Riqualificazione del Fatto e Limiti del Ricorso in Cassazione: Analisi di una Recente Ordinanza
Una recente ordinanza della Corte di Cassazione fornisce importanti chiarimenti sui limiti del ricorso per la riqualificazione del fatto in materia di stupefacenti. La pronuncia sottolinea la distinzione fondamentale tra il giudizio di legittimità, proprio della Suprema Corte, e quello di merito, riservato ai tribunali di primo e secondo grado. Analizziamo insieme i dettagli di questa decisione per comprenderne le implicazioni pratiche.
I Fatti del Caso: un Tentativo di Minimizzare la Gravità del Reato
Il caso trae origine dal ricorso di un individuo condannato per il reato previsto dall’art. 73, comma 1, del Testo Unico sugli Stupefacenti (d.P.R. 309/1990). La difesa dell’imputato aveva presentato ricorso in Cassazione chiedendo, in primo luogo, la riqualificazione del reato nella fattispecie di lieve entità, un’ipotesi meno grave. In secondo luogo, veniva contestata la dosimetria della pena applicata.
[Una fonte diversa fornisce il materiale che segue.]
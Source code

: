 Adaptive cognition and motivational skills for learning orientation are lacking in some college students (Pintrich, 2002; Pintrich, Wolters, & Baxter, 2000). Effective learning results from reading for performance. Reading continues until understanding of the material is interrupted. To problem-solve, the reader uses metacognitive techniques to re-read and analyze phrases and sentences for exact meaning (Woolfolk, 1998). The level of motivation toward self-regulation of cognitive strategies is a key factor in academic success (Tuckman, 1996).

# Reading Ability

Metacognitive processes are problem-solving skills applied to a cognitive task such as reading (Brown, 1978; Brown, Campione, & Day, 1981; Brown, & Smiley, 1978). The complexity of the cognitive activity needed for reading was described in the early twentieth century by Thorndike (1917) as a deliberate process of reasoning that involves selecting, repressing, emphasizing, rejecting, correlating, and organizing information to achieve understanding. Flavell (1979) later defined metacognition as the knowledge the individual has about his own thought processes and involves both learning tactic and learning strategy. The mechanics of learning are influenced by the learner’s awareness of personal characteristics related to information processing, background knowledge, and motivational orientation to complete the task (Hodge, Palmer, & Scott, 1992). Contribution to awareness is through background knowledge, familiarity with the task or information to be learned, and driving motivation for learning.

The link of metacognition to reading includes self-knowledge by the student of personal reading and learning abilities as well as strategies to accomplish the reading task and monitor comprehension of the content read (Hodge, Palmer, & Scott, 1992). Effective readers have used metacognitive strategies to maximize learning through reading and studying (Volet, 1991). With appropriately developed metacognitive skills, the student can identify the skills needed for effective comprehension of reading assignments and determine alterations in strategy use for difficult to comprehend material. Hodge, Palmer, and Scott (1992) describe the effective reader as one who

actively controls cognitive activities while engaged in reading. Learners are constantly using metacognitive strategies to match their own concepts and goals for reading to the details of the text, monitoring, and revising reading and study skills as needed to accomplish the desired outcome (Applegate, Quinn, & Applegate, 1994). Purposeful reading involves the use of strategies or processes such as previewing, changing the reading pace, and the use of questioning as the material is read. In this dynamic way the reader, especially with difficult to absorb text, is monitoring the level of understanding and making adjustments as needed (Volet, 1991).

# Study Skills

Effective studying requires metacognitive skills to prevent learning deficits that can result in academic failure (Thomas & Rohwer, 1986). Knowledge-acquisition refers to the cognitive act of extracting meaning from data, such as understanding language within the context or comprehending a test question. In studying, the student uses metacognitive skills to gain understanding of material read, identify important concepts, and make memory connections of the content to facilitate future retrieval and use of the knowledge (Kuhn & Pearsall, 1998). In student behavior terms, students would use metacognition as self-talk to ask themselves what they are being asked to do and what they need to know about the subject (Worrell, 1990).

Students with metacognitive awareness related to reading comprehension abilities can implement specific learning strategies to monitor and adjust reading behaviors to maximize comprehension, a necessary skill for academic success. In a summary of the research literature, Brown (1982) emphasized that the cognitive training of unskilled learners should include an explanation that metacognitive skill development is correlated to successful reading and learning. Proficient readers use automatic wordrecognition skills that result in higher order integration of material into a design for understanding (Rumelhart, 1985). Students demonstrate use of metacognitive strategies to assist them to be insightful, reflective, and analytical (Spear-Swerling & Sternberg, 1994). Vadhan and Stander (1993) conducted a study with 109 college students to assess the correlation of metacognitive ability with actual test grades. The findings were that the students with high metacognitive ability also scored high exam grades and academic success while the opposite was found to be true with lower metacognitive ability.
L’obiettivo della difesa era chiaro: ottenere una revisione della valutazione operata dalla Corte d’Appello, sostenendo che gli elementi del caso non giustificassero una condanna per spaccio “ordinario”, ma rientrassero in un contesto di minore gravità.
La Decisione della Corte: La Riqualificazione del Fatto e i Limiti del Giudizio di Legittimità
La Corte di Cassazione ha dichiarato il primo motivo di ricorso inammissibile. I giudici hanno chiarito che la richiesta di riqualificazione del fatto si traduceva, in concreto, in una pretesa di “rivisitazione in fatto del materiale probatorio”, un’attività preclusa in sede di legittimità. Il compito della Cassazione non è quello di riesaminare le prove per fornire una nuova interpretazione, ma solo di verificare che i giudici di merito abbiano applicato correttamente la legge e abbiano motivato la loro decisione in modo logico e coerente.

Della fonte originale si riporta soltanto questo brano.